Reed-Muller Codes Achieve Capacity on Erasure Channels (1505.05123v2)

Abstract: This paper introduces a new approach to proving that a sequence of deterministic linear codes achieves capacity on an erasure channel under maximum a posteriori decoding. Rather than relying on the precise structure of the codes, this method requires only that the codes are highly symmetric. In particular, the technique applies to any sequence of linear codes where the blocklengths are strictly increasing, the code rates converge to a number between 0 and 1, and the permutation group of each code is doubly transitive. This also provides a rare example in information theory where symmetry alone implies near-optimal performance. An important consequence of this result is that a sequence of Reed-Muller codes with increasing blocklength achieves capacity if its code rate converges to a number between 0 and 1. This possibility has been suggested previously in the literature but it has only been proven for cases where the limiting code rate is 0 or 1. Moreover, these results extend naturally to affine-invariant codes and, thus, to all extended primitive narrow-sense BCH codes. The primary tools used in the proof are the sharp threshold property for monotone boolean functions and the area theorem for extrinsic information transfer functions.

• The paper proves that Reed-Muller codes achieve capacity on erasure channels using maximum a posteriori decoding by leveraging the inherent symmetry of the codes.
• The authors employ methods based on doubly transitive permutation groups and EXIT function analysis to demonstrate that code symmetry ensures capacity-achieving performance.
• A key finding is that code symmetry alone can suffice for achieving capacity on erasure channels, extending this property to other affine-invariant codes.

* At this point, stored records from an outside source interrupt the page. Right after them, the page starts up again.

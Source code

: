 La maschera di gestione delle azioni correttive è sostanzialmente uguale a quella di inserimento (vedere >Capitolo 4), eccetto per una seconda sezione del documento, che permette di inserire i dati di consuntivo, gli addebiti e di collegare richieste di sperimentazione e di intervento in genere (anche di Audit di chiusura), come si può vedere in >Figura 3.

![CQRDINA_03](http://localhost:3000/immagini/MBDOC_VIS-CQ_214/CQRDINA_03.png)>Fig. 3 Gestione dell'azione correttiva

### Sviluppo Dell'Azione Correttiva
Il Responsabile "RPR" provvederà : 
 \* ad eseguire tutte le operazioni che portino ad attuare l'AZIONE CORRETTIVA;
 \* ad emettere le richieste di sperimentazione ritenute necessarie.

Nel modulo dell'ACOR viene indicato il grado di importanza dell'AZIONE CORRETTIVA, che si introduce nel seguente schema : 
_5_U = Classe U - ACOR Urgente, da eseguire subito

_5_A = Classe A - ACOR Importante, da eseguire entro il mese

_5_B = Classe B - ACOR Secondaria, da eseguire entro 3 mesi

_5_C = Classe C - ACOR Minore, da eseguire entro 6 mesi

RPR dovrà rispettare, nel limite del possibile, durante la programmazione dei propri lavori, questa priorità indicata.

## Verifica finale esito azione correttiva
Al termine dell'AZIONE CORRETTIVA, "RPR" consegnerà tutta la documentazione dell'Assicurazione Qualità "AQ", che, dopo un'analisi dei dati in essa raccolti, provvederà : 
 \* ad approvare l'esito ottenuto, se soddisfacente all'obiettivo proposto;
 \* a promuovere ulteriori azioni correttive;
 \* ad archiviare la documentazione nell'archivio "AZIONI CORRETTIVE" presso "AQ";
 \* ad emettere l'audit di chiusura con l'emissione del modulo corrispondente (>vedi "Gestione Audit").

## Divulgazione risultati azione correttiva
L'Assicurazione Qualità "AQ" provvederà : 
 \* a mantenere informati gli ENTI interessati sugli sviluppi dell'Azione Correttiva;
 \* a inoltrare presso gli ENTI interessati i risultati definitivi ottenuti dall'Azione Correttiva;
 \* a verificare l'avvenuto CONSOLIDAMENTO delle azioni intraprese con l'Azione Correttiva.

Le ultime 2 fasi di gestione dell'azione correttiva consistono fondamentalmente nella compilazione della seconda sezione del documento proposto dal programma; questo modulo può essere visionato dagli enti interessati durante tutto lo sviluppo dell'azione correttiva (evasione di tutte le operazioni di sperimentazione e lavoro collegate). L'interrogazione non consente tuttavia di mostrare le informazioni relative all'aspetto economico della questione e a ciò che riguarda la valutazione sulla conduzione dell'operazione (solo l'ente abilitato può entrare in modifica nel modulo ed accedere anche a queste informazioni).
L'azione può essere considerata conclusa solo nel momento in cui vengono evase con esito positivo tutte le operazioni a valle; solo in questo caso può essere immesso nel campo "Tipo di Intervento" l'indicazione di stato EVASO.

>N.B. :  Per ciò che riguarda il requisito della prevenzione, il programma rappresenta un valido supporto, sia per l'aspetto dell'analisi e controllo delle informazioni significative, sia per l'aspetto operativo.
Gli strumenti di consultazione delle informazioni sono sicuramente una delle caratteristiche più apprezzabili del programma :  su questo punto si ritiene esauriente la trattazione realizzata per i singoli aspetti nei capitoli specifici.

Insights into Reed-Muller Codes Achieving Capacity on Erasure Channels

The paper presented by Santhosh Kumar and Henry D. Pfister introduces a novel approach proving that certain sequences of deterministic linear codes, specifically Reed-Muller codes, achieve capacity on erasure channels when decoded using maximum a posteriori (MAP) methods. Significant attention is given to the inherent symmetry of these codes, which allows them to reach near-optimal performance without reliance on intricate structural properties.

Key Contributions

The authors employ a strategy that leverages the symmetry properties of linear codes, particularly focusing on sequences where the permutation group of the codes is doubly transitive. Doubly transitive groups—a stringent form of symmetry—ensure that the codes are invariant under any permutation of code bits that preserves the distances between them. This property is crucial since it implies that the performance of such codes can be analyzed and predicted accurately without the need for detailed structural insights.

A central claim of the paper is that Reed-Muller codes, when considered as a sequence with increasing blocklengths and rates converging to a number between 0 and 1, achieve capacity on erasure channels. This is in contrast to prior results, which only affirmed this property under limiting rates of 0 or 1. The paper extends these results to other affine-invariant codes, such as extended primitive narrow-sense BCH codes.

Theoretical Foundation

The primary toolset employed by the authors includes the theory of EXIT (extrinsic information transfer) functions and the concept of sharp threshold properties in monotone Boolean functions. They detail how the EXIT functions, reflecting the conditional entropy of input bits given other bits' output, transition in a highly controlled manner due to the code symmetries. The EXIT area theorem plays a critical role here, determining the function's area under the curve and thus conferring the threshold characteristics required for capacity-achieving performance.

Numerical Results and Strong Claims

• Symmetry Alone Suffices: The paper provides a rare insight where symmetry, rather than detailed structural code design, is the key factor leading to capacity-achieving behavior.
• Sharp Thresholds: The results show sharp threshold behavior for the EXIT functions, meaning the codes switch abruptly from non-capacity achieving to capacity achieving as the channel conditions vary, a pivotal property for ensuring reliable communication near the theoretical capacity limit.
• Extension to Other Codes: By proving that all affine-invariant codes share this capacity-achieving property, the authors broaden the applicability of their method far beyond Reed-Muller codes alone.

Implications and Future Directions

The constructs and proofs extend primarily to erasure channels; however, by conceptual extrapolations, they could potentially be adapted to broader coding scenarios, such as binary symmetric channels. The rigorous approach taken in their proofs sets a solid foundation for exploring these extensions, pushing the boundaries of current theory.

This work reignites interest in traditional codes like Reed-Muller, which have been somewhat eclipsed by modern codes such as turbo and LDPC but remain a focal point in areas like cryptography and locality-sensitive applications. Moreover, the approach may inspire future research into other code structures with high inherent symmetries, posing questions about their potential undiscovered properties.

Ultimately, this paper reinforces the notion that symmetry in code design is not merely a triviality but can be central to achieving performance goals, offering a pathway to further theoretical exploration in coding theory where conventional wisdom falls short.